TASK DIRECTIONS: Reproduce the records below exactly, but leave their pictures out of the copy.

SUPPLIED RECORDS:
== Segment start ==
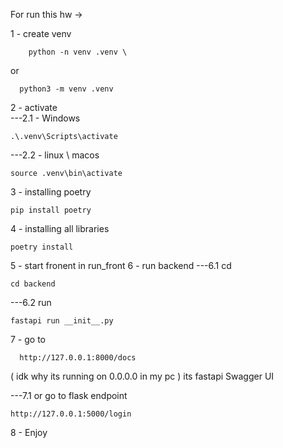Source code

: For run this hw ->

1 - create venv 
``` text
    python -n venv .venv \
```
or 
``` text
  python3 -m venv .venv
```
2 - activate <br>
---2.1 - Windows 
  ``` text
  .\.venv\Scripts\activate
```
---2.2 - linux \ macos
   ``` text
  source .venv\bin\activate
```
3 - installing poetry 
  ``` text
  pip install poetry
```

4 - installing all libraries
  ``` text
  poetry install
 ```
5 - start fronent in run_front
6 - run backend
---6.1 cd
  ``` text
  cd backend
```
---6.2 run
  ``` text
fastapi run __init__.py
```
7 - go to 
``` text
  http://127.0.0.1:8000/docs
```
( idk why its running on 0.0.0.0 in my pc )
its fastapi Swagger UI 

---7.1 or go to flask endpoint 
  ``` text
  http://127.0.0.1:5000/login
```
8 - Enjoy 
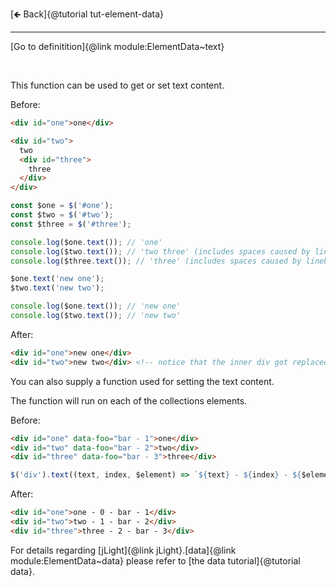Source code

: [🡸 Back]{@tutorial tut-element-data}
___

[Go to definitition]{@link module:ElementData~text}

&nbsp;

This function can be used to get or set text content.

Before:
```html
<div id="one">one</div>

<div id="two">
  two
  <div id="three">
    three
  </div>
</div>
```

```js
const $one = $('#one');
const $two = $('#two');
const $three = $('#three');

console.log($one.text()); // 'one'
console.log($two.text()); // 'two three' (includes spaces caused by linebreaks)
console.log($three.text()); // 'three' (includes spaces caused by linebreaks)

$one.text('new one');
$two.text('new two');

console.log($one.text()); // 'new one'
console.log($two.text()); // 'new two'
```

After:
```html
<div id="one">new one</div>
<div id="two">new two</div> <!-- notice that the inner div got replaced -->
```

You can also supply a function used for setting the text content.

The function will run on each of the collections elements.

Before:
```html
<div id="one" data-foo="bar - 1">one</div>
<div id="two" data-foo="bar - 2">two</div>
<div id="three" data-foo="bar - 3">three</div>
```

```js
$('div').text((text, index, $element) => `${text} - ${index} - ${$element.data('foo')}`);
```

After:
```html
<div id="one">one - 0 - bar - 1</div>
<div id="two">two - 1 - bar - 2</div>
<div id="three">three - 2 - bar - 3</div>
```

For details regarding [jLight]{@link jLight}.[data]{@link module:ElementData~data} please refer to [the data tutorial]{@tutorial data}.
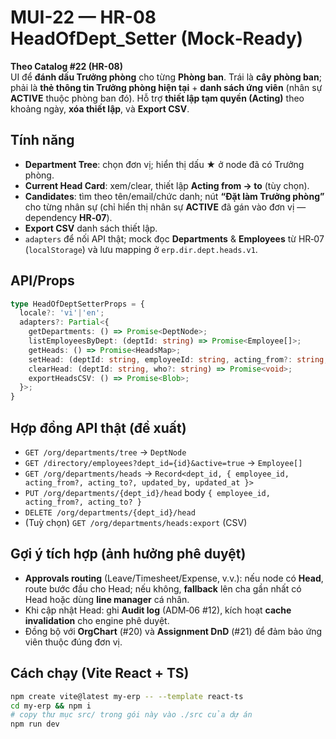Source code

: # MUI-22 — HR-08 HeadOfDept_Setter (Mock‑Ready)

**Theo Catalog #22 (HR-08)**  
UI để **đánh dấu Trưởng phòng** cho từng **Phòng ban**. Trái là **cây phòng ban**; phải là **thẻ thông tin Trưởng phòng hiện tại** + **danh sách ứng viên** (nhân sự **ACTIVE** thuộc phòng ban đó). Hỗ trợ **thiết lập tạm quyền (Acting)** theo khoảng ngày, **xóa thiết lập**, và **Export CSV**.

## Tính năng
- **Department Tree**: chọn đơn vị; hiển thị dấu ★ ở node đã có Trưởng phòng.
- **Current Head Card**: xem/clear, thiết lập **Acting from → to** (tùy chọn).
- **Candidates**: tìm theo tên/email/chức danh; nút **“Đặt làm Trưởng phòng”** cho từng nhân sự (chỉ hiển thị nhân sự **ACTIVE** đã gán vào đơn vị — dependency **HR‑07**).
- **Export CSV** danh sách thiết lập.
- `adapters` để nối API thật; mock đọc **Departments** & **Employees** từ HR‑07 (`localStorage`) và lưu mapping ở `erp.dir.dept.heads.v1`.

## API/Props
```ts
type HeadOfDeptSetterProps = {
  locale?: 'vi'|'en';
  adapters?: Partial<{
    getDepartments: () => Promise<DeptNode>;
    listEmployeesByDept: (deptId: string) => Promise<Employee[]>;
    getHeads: () => Promise<HeadsMap>;
    setHead: (deptId: string, employeeId: string, acting_from?: string, acting_to?: string, who?: string) => Promise<void>;
    clearHead: (deptId: string, who?: string) => Promise<void>;
    exportHeadsCSV: () => Promise<Blob>;
  }>;
}
```

## Hợp đồng API thật (đề xuất)
- `GET /org/departments/tree` → `DeptNode`  
- `GET /directory/employees?dept_id={id}&active=true` → `Employee[]`  
- `GET /org/departments/heads` → `Record<dept_id, { employee_id, acting_from?, acting_to?, updated_by, updated_at }>`  
- `PUT /org/departments/{dept_id}/head` body `{ employee_id, acting_from?, acting_to? }`  
- `DELETE /org/departments/{dept_id}/head`  
- (Tuỳ chọn) `GET /org/departments/heads:export` (CSV)

## Gợi ý tích hợp (ảnh hưởng phê duyệt)
- **Approvals routing** (Leave/Timesheet/Expense, v.v.): nếu node có **Head**, route bước đầu cho Head; nếu không, **fallback** lên cha gần nhất có Head hoặc dùng **line manager** cá nhân.  
- Khi cập nhật Head: ghi **Audit log** (ADM‑06 #12), kích hoạt **cache invalidation** cho engine phê duyệt.  
- Đồng bộ với **OrgChart** (#20) và **Assignment DnD** (#21) để đảm bảo ứng viên thuộc đúng đơn vị.

## Cách chạy (Vite React + TS)
```bash
npm create vite@latest my-erp -- --template react-ts
cd my-erp && npm i
# copy thư mục src/ trong gói này vào ./src của dự án
npm run dev
```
== Segment end ==
RESPONSE TO THE EXERCISE:
Source code

: For run this hw ->

1 - create venv 
``` text
    python -n venv .venv \
```
or 
``` text
  python3 -m venv .venv
```
2 - activate <br>
---2.1 - Windows 
  ``` text
  .\.venv\Scripts\activate
```
---2.2 - linux \ macos
   ``` text
  source .venv\bin\activate
```
3 - installing poetry 
  ``` text
  pip install poetry
```

4 - installing all libraries
  ``` text
  poetry install
 ```
5 - start fronent in run_front
6 - run backend
---6.1 cd
  ``` text
  cd backend
```
---6.2 run
  ``` text
fastapi run __init__.py
```
7 - go to 
``` text
  http://127.0.0.1:8000/docs
```
( idk why its running on 0.0.0.0 in my pc )
its fastapi Swagger UI 

---7.1 or go to flask endpoint 
  ``` text
  http://127.0.0.1:5000/login
```
8 - Enjoy 
Source code

: [🡸 Back]{@tutorial tut-element-data}
___

[Go to definitition]{@link module:ElementData~text}

&nbsp;

This function can be used to get or set text content.

Before:
```html
<div id="one">one</div>

<div id="two">
  two
  <div id="three">
    three
  </div>
</div>
```

```js
const $one = $('#one');
const $two = $('#two');
const $three = $('#three');

console.log($one.text()); // 'one'
console.log($two.text()); // 'two three' (includes spaces caused by linebreaks)
console.log($three.text()); // 'three' (includes spaces caused by linebreaks)

$one.text('new one');
$two.text('new two');

console.log($one.text()); // 'new one'
console.log($two.text()); // 'new two'
```

After:
```html
<div id="one">new one</div>
<div id="two">new two</div> <!-- notice that the inner div got replaced -->
```

You can also supply a function used for setting the text content.

The function will run on each of the collections elements.

Before:
```html
<div id="one" data-foo="bar - 1">one</div>
<div id="two" data-foo="bar - 2">two</div>
<div id="three" data-foo="bar - 3">three</div>
```

```js
$('div').text((text, index, $element) => `${text} - ${index} - ${$element.data('foo')}`);
```

After:
```html
<div id="one">one - 0 - bar - 1</div>
<div id="two">two - 1 - bar - 2</div>
<div id="three">three - 2 - bar - 3</div>
```

For details regarding [jLight]{@link jLight}.[data]{@link module:ElementData~data} please refer to [the data tutorial]{@tutorial data}.
Source code

: # MUI-22 — HR-08 HeadOfDept_Setter (Mock‑Ready)

**Theo Catalog #22 (HR-08)**  
UI để **đánh dấu Trưởng phòng** cho từng **Phòng ban**. Trái là **cây phòng ban**; phải là **thẻ thông tin Trưởng phòng hiện tại** + **danh sách ứng viên** (nhân sự **ACTIVE** thuộc phòng ban đó). Hỗ trợ **thiết lập tạm quyền (Acting)** theo khoảng ngày, **xóa thiết lập**, và **Export CSV**.

## Tính năng
- **Department Tree**: chọn đơn vị; hiển thị dấu ★ ở node đã có Trưởng phòng.
- **Current Head Card**: xem/clear, thiết lập **Acting from → to** (tùy chọn).
- **Candidates**: tìm theo tên/email/chức danh; nút **“Đặt làm Trưởng phòng”** cho từng nhân sự (chỉ hiển thị nhân sự **ACTIVE** đã gán vào đơn vị — dependency **HR‑07**).
- **Export CSV** danh sách thiết lập.
- `adapters` để nối API thật; mock đọc **Departments** & **Employees** từ HR‑07 (`localStorage`) và lưu mapping ở `erp.dir.dept.heads.v1`.

## API/Props
```ts
type HeadOfDeptSetterProps = {
  locale?: 'vi'|'en';
  adapters?: Partial<{
    getDepartments: () => Promise<DeptNode>;
    listEmployeesByDept: (deptId: string) => Promise<Employee[]>;
    getHeads: () => Promise<HeadsMap>;
    setHead: (deptId: string, employeeId: string, acting_from?: string, acting_to?: string, who?: string) => Promise<void>;
    clearHead: (deptId: string, who?: string) => Promise<void>;
    exportHeadsCSV: () => Promise<Blob>;
  }>;
}
```

## Hợp đồng API thật (đề xuất)
- `GET /org/departments/tree` → `DeptNode`  
- `GET /directory/employees?dept_id={id}&active=true` → `Employee[]`  
- `GET /org/departments/heads` → `Record<dept_id, { employee_id, acting_from?, acting_to?, updated_by, updated_at }>`  
- `PUT /org/departments/{dept_id}/head` body `{ employee_id, acting_from?, acting_to? }`  
- `DELETE /org/departments/{dept_id}/head`  
- (Tuỳ chọn) `GET /org/departments/heads:export` (CSV)

## Gợi ý tích hợp (ảnh hưởng phê duyệt)
- **Approvals routing** (Leave/Timesheet/Expense, v.v.): nếu node có **Head**, route bước đầu cho Head; nếu không, **fallback** lên cha gần nhất có Head hoặc dùng **line manager** cá nhân.  
- Khi cập nhật Head: ghi **Audit log** (ADM‑06 #12), kích hoạt **cache invalidation** cho engine phê duyệt.  
- Đồng bộ với **OrgChart** (#20) và **Assignment DnD** (#21) để đảm bảo ứng viên thuộc đúng đơn vị.

## Cách chạy (Vite React + TS)
```bash
npm create vite@latest my-erp -- --template react-ts
cd my-erp && npm i
# copy thư mục src/ trong gói này vào ./src của dự án
npm run dev
```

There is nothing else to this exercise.